The mc->visible_vram_size and mc->real_vram_size should have been initialized by gmc_v9_0_mc_init(). Why didn't that happen?

>>> diff --git a/drivers/gpu/drm/amd/amdgpu/mmhub_v1_8.c b/drivers/gpu/drm/amd/amdgpu/mmhub_v1_8.c
>>> index 84cde1239ee4..18e80aa78aff 100644
>>> --- a/drivers/gpu/drm/amd/amdgpu/mmhub_v1_8.c
>>> +++ b/drivers/gpu/drm/amd/amdgpu/mmhub_v1_8.c
>>> @@ -45,8 +45,10 @@ static u64 mmhub_v1_8_get_fb_location(struct amdgpu_device *adev)
>>>       top &= MC_VM_FB_LOCATION_TOP__FB_TOP_MASK;
>>>       top <<= 24;
>>>  
>>> -    adev->gmc.fb_start = base;
>>> -    adev->gmc.fb_end = top;
>>> +    if (!amdgpu_virt_xgmi_migrate_enabled(adev)) {
>>> +            adev->gmc.fb_start = base;
>>> +            adev->gmc.fb_end = top;
>>> +    }
>> We should probably avoid calling this in the first place.
>>
>> The function gmc_v9_0_vram_gtt_location() should probably be adjusted.
> 
> mmhub_v1_8_get_fb_location() is called by the new
> amdgpu_bo_fb_aper_addr() as well, not just gmc_v9_0_vram_gtt_location().

Oh, that is probably a bad idea. The function amdgpu_bo_fb_aper_addr() should only rely on cached data.

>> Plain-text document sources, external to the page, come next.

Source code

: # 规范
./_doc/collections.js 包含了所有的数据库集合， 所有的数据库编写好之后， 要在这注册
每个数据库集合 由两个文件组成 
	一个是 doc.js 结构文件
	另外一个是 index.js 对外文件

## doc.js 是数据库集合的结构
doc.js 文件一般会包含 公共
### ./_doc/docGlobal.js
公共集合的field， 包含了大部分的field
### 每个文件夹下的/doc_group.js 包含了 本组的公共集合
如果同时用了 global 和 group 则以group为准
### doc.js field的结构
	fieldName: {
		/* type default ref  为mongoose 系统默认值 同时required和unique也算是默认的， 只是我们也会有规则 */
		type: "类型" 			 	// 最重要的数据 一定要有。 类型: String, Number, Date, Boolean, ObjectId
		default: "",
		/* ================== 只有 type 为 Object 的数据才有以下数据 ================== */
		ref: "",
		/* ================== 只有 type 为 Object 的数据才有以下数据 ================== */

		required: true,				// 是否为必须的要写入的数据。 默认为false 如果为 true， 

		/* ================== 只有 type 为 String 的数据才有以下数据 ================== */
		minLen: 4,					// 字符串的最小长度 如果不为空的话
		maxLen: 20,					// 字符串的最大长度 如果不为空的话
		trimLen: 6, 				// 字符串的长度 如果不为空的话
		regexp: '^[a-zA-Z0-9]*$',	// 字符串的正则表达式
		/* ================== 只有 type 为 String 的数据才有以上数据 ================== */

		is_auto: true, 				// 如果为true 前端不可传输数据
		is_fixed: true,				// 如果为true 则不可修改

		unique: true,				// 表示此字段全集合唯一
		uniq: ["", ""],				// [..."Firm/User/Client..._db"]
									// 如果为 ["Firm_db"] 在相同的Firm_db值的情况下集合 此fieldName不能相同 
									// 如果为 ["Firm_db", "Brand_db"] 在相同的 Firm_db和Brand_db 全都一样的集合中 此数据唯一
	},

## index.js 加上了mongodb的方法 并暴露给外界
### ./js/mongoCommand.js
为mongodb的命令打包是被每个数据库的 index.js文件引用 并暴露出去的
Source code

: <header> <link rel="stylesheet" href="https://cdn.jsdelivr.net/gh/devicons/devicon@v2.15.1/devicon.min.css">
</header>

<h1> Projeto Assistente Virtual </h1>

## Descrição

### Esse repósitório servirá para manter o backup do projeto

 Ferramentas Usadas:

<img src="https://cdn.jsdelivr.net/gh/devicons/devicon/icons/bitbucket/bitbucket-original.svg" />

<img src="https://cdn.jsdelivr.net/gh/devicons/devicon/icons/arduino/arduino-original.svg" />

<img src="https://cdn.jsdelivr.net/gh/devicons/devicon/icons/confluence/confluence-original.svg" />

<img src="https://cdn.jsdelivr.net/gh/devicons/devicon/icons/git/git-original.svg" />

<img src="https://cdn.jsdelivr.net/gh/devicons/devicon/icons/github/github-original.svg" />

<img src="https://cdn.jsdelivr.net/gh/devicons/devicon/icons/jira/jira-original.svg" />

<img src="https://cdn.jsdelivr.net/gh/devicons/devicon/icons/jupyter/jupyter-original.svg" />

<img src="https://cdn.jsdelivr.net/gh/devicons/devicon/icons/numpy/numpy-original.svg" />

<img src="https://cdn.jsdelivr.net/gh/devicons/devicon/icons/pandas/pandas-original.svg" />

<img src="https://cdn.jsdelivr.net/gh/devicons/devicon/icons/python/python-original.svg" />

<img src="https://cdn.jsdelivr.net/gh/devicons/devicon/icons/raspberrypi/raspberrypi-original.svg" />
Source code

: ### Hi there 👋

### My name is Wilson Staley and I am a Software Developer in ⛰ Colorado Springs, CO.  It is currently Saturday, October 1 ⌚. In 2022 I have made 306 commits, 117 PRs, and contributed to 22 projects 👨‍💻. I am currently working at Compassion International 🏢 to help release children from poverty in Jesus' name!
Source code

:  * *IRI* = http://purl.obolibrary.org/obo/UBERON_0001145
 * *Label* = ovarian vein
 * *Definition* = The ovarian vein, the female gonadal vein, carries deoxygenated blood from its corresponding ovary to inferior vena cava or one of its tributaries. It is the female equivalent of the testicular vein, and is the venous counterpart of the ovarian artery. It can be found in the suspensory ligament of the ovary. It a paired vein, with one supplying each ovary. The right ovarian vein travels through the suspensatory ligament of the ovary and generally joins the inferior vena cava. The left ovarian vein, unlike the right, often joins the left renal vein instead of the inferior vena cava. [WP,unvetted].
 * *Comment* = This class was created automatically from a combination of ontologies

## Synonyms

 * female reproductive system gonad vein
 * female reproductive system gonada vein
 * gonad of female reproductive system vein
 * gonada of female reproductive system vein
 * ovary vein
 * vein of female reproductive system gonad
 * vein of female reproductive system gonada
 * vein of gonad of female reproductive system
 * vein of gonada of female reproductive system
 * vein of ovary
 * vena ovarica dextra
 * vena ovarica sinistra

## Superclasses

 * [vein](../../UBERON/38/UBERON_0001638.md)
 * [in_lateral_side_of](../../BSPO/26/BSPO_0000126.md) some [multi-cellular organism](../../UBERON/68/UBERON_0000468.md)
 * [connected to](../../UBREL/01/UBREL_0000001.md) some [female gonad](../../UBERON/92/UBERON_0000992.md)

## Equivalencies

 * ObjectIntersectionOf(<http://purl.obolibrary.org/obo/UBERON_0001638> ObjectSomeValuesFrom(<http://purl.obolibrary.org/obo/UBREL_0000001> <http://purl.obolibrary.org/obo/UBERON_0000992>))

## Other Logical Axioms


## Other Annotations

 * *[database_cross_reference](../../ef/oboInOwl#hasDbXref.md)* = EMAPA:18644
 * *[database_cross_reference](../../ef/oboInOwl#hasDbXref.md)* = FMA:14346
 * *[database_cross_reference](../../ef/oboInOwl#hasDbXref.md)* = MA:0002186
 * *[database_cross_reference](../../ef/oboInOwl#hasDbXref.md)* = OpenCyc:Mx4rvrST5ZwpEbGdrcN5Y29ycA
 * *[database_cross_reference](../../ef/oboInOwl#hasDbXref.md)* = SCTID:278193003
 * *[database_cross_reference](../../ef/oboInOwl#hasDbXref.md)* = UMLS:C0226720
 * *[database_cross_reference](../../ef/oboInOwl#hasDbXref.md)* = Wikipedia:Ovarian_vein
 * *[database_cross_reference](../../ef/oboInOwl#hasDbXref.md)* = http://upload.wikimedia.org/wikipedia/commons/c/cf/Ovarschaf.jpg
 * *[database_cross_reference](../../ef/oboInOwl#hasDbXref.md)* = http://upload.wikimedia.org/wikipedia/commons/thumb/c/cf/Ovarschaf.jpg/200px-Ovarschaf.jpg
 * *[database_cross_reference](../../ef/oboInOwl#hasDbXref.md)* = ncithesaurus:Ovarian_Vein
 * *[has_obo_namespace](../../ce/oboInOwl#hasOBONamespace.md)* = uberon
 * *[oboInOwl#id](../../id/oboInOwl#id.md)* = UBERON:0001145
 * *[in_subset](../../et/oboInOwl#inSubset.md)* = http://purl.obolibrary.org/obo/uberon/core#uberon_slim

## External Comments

> mmhub_v1_8_get_fb_location() is supposed to be a query api according to
> its name. having such side effect is very surprising.
> 
> Another approach is set the right fb_start and fb_end in the new
> amdgpu_virt_resume(), like updating vram_base_offset.

That is probably better. And skip setting fb_start and fb_end in amdgpu_gmc_sysvm_location() for this use case.

That was done only because we re-program those registers on bare metal.

Regards,
Christian.

> 
> Which approach do you prefer? Or any better suggestions? Thank you.
> 
> 
> Regards
> Sam
> 
> 
> 
>>
>> Regards,
>> Christian.
>>
>>>  
>>>       return base;
>>>   }
>